Exercise prompt:
Hand back all of the records exactly as they read.

-------------------------

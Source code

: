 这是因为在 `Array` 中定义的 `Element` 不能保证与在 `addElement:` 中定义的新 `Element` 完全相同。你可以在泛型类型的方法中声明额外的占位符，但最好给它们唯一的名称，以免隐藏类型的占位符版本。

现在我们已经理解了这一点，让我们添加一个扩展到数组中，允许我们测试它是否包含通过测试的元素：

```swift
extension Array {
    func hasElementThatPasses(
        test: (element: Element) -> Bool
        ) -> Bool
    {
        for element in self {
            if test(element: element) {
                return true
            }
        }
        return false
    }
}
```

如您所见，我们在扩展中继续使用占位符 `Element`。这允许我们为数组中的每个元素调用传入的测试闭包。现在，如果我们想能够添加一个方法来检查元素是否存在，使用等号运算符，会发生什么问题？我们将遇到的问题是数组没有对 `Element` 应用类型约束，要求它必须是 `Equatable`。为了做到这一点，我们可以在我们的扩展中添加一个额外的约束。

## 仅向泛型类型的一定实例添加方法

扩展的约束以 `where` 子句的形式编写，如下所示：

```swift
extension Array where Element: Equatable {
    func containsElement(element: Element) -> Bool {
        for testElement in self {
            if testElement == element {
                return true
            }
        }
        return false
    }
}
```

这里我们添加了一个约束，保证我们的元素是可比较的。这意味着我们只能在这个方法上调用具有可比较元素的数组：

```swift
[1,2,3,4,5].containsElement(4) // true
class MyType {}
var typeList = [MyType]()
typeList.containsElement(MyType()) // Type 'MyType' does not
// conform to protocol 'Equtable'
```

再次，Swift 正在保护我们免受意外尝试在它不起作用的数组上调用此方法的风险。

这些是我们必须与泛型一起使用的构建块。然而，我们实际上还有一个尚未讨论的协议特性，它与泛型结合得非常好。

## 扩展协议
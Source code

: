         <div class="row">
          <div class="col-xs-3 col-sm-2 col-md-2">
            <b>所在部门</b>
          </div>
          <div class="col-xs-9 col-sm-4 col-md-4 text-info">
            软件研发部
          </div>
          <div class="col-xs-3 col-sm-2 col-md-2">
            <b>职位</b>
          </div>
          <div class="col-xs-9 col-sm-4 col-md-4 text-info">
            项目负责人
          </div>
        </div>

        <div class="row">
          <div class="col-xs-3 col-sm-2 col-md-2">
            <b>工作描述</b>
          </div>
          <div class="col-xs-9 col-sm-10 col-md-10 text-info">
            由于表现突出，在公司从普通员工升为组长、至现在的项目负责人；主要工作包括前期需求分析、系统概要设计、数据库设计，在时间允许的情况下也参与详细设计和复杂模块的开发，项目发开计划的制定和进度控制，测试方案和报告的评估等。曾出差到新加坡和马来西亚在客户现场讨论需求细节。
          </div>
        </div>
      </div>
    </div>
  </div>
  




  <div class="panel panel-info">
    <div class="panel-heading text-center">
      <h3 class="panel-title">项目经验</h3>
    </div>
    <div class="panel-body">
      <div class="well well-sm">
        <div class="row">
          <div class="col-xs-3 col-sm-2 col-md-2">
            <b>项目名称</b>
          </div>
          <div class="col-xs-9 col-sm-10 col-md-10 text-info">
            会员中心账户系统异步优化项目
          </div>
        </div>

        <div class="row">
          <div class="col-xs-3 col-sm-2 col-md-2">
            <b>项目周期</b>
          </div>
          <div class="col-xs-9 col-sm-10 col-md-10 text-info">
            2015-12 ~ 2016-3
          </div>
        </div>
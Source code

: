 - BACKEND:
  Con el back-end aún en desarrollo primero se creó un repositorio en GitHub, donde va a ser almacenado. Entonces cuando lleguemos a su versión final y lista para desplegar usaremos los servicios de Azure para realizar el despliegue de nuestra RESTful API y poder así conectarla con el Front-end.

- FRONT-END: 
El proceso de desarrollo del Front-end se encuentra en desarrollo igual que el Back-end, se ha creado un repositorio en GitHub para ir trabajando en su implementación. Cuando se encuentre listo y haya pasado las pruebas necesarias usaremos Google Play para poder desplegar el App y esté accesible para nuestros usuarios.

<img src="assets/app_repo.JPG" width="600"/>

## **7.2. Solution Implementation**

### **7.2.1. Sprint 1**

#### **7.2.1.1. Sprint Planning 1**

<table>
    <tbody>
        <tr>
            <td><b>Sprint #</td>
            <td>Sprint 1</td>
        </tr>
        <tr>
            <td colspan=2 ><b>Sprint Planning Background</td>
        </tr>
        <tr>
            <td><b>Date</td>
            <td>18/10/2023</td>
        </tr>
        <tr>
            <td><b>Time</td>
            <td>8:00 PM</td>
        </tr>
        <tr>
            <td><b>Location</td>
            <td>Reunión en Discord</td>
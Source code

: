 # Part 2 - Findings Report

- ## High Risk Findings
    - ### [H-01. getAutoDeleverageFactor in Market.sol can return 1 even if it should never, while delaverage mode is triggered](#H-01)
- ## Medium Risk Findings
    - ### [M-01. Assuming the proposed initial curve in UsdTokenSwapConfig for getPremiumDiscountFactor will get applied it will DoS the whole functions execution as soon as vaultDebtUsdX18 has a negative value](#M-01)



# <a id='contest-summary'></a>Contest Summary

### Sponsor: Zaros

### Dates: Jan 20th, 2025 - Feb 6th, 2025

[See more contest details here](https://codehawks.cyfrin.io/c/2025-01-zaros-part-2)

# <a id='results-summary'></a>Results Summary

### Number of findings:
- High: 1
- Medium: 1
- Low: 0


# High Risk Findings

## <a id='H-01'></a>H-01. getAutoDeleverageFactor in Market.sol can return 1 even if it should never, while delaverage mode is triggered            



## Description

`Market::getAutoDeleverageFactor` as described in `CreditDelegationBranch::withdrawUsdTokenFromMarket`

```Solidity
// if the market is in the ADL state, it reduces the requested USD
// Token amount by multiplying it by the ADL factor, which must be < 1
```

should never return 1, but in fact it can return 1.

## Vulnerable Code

-------------------------

Finished exercise:
Source code

: 这是因为在 `Array` 中定义的 `Element` 不能保证与在 `addElement:` 中定义的新 `Element` 完全相同。你可以在泛型类型的方法中声明额外的占位符，但最好给它们唯一的名称，以免隐藏类型的占位符版本。

现在我们已经理解了这一点，让我们添加一个扩展到数组中，允许我们测试它是否包含通过测试的元素：

```swift
extension Array {
    func hasElementThatPasses(
        test: (element: Element) -> Bool
        ) -> Bool
    {
        for element in self {
            if test(element: element) {
                return true
            }
        }
        return false
    }
}
```

如您所见，我们在扩展中继续使用占位符 `Element`。这允许我们为数组中的每个元素调用传入的测试闭包。现在，如果我们想能够添加一个方法来检查元素是否存在，使用等号运算符，会发生什么问题？我们将遇到的问题是数组没有对 `Element` 应用类型约束，要求它必须是 `Equatable`。为了做到这一点，我们可以在我们的扩展中添加一个额外的约束。

## 仅向泛型类型的一定实例添加方法

扩展的约束以 `where` 子句的形式编写，如下所示：

```swift
extension Array where Element: Equatable {
    func containsElement(element: Element) -> Bool {
        for testElement in self {
            if testElement == element {
                return true
            }
        }
        return false
    }
}
```

这里我们添加了一个约束，保证我们的元素是可比较的。这意味着我们只能在这个方法上调用具有可比较元素的数组：

```swift
[1,2,3,4,5].containsElement(4) // true
class MyType {}
var typeList = [MyType]()
typeList.containsElement(MyType()) // Type 'MyType' does not
// conform to protocol 'Equtable'
```

再次，Swift 正在保护我们免受意外尝试在它不起作用的数组上调用此方法的风险。

这些是我们必须与泛型一起使用的构建块。然而，我们实际上还有一个尚未讨论的协议特性，它与泛型结合得非常好。

## 扩展协议
Source code

:         <div class="row">
          <div class="col-xs-3 col-sm-2 col-md-2">
            <b>所在部门</b>
          </div>
          <div class="col-xs-9 col-sm-4 col-md-4 text-info">
            软件研发部
          </div>
          <div class="col-xs-3 col-sm-2 col-md-2">
            <b>职位</b>
          </div>
          <div class="col-xs-9 col-sm-4 col-md-4 text-info">
            项目负责人
          </div>
        </div>

        <div class="row">
          <div class="col-xs-3 col-sm-2 col-md-2">
            <b>工作描述</b>
          </div>
          <div class="col-xs-9 col-sm-10 col-md-10 text-info">
            由于表现突出，在公司从普通员工升为组长、至现在的项目负责人；主要工作包括前期需求分析、系统概要设计、数据库设计，在时间允许的情况下也参与详细设计和复杂模块的开发，项目发开计划的制定和进度控制，测试方案和报告的评估等。曾出差到新加坡和马来西亚在客户现场讨论需求细节。
          </div>
        </div>
      </div>
    </div>
  </div>
  




  <div class="panel panel-info">
    <div class="panel-heading text-center">
      <h3 class="panel-title">项目经验</h3>
    </div>
    <div class="panel-body">
      <div class="well well-sm">
        <div class="row">
          <div class="col-xs-3 col-sm-2 col-md-2">
            <b>项目名称</b>
          </div>
          <div class="col-xs-9 col-sm-10 col-md-10 text-info">
            会员中心账户系统异步优化项目
          </div>
        </div>

        <div class="row">
          <div class="col-xs-3 col-sm-2 col-md-2">
            <b>项目周期</b>
          </div>
          <div class="col-xs-9 col-sm-10 col-md-10 text-info">
            2015-12 ~ 2016-3
          </div>
        </div>
Source code

: - BACKEND:
  Con el back-end aún en desarrollo primero se creó un repositorio en GitHub, donde va a ser almacenado. Entonces cuando lleguemos a su versión final y lista para desplegar usaremos los servicios de Azure para realizar el despliegue de nuestra RESTful API y poder así conectarla con el Front-end.

- FRONT-END: 
El proceso de desarrollo del Front-end se encuentra en desarrollo igual que el Back-end, se ha creado un repositorio en GitHub para ir trabajando en su implementación. Cuando se encuentre listo y haya pasado las pruebas necesarias usaremos Google Play para poder desplegar el App y esté accesible para nuestros usuarios.

<img src="assets/app_repo.JPG" width="600"/>

## **7.2. Solution Implementation**

### **7.2.1. Sprint 1**

#### **7.2.1.1. Sprint Planning 1**

<table>
    <tbody>
        <tr>
            <td><b>Sprint #</td>
            <td>Sprint 1</td>
        </tr>
        <tr>
            <td colspan=2 ><b>Sprint Planning Background</td>
        </tr>
        <tr>
            <td><b>Date</td>
            <td>18/10/2023</td>
        </tr>
        <tr>
            <td><b>Time</td>
            <td>8:00 PM</td>
        </tr>
        <tr>
            <td><b>Location</td>
            <td>Reunión en Discord</td>
Source code

: # Part 2 - Findings Report

- ## High Risk Findings
    - ### [H-01. getAutoDeleverageFactor in Market.sol can return 1 even if it should never, while delaverage mode is triggered](#H-01)
- ## Medium Risk Findings
    - ### [M-01. Assuming the proposed initial curve in UsdTokenSwapConfig for getPremiumDiscountFactor will get applied it will DoS the whole functions execution as soon as vaultDebtUsdX18 has a negative value](#M-01)



# <a id='contest-summary'></a>Contest Summary

### Sponsor: Zaros

### Dates: Jan 20th, 2025 - Feb 6th, 2025

[See more contest details here](https://codehawks.cyfrin.io/c/2025-01-zaros-part-2)

# <a id='results-summary'></a>Results Summary

### Number of findings:
- High: 1
- Medium: 1
- Low: 0


# High Risk Findings

## <a id='H-01'></a>H-01. getAutoDeleverageFactor in Market.sol can return 1 even if it should never, while delaverage mode is triggered            



## Description

`Market::getAutoDeleverageFactor` as described in `CreditDelegationBranch::withdrawUsdTokenFromMarket`

```Solidity
// if the market is in the ADL state, it reduces the requested USD
// Token amount by multiplying it by the ADL factor, which must be < 1
```

should never return 1, but in fact it can return 1.

## Vulnerable Code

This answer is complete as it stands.